* TASK BRIEF
Would you return every entry below exactly as written, without its images?

* Stored dataset items
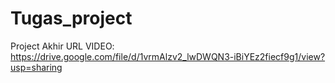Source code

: # Tugas_project

Project Akhir
URL VIDEO:
https://drive.google.com/file/d/1vrmAlzv2_lwDWQN3-iBiYEz2fiecf9g1/view?usp=sharing
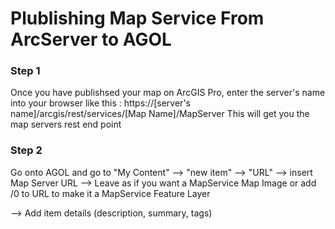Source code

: # Plublishing Map Service From ArcServer to AGOL

### Step 1
Once you have publishsed your map on ArcGIS Pro, enter the server's name into your browser like this : https://[server's name]/arcgis/rest/services/[Map Name]/MapServer
This will get you the map servers rest end point 

### Step 2 
Go onto AGOL and go to "My Content" --> "new item" --> "URL" --> insert Map Server  URL --> 
Leave as if you want a MapService Map Image or add /0 to URL to make it a MapService Feature Layer

--> Add item details (description, summary, tags)
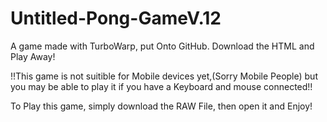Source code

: # Untitled-Pong-GameV.12
A game made with TurboWarp, put Onto GitHub. Download the HTML and Play Away!

!!This game is not suitible for Mobile devices yet,(Sorry Mobile People) but you may be able to play it if you have a Keyboard and mouse connected!!

To Play this game, simply download the RAW File, then open it and Enjoy!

* THE COMPLETED TASK
Source code

: # Tugas_project

Project Akhir
URL VIDEO:
https://drive.google.com/file/d/1vrmAlzv2_lwDWQN3-iBiYEz2fiecf9g1/view?usp=sharing
Source code

: # Plublishing Map Service From ArcServer to AGOL

### Step 1
Once you have publishsed your map on ArcGIS Pro, enter the server's name into your browser like this : https://[server's name]/arcgis/rest/services/[Map Name]/MapServer
This will get you the map servers rest end point 

### Step 2 
Go onto AGOL and go to "My Content" --> "new item" --> "URL" --> insert Map Server  URL --> 
Leave as if you want a MapService Map Image or add /0 to URL to make it a MapService Feature Layer

--> Add item details (description, summary, tags)
Source code

: # Untitled-Pong-GameV.12
A game made with TurboWarp, put Onto GitHub. Download the HTML and Play Away!

!!This game is not suitible for Mobile devices yet,(Sorry Mobile People) but you may be able to play it if you have a Keyboard and mouse connected!!

To Play this game, simply download the RAW File, then open it and Enjoy!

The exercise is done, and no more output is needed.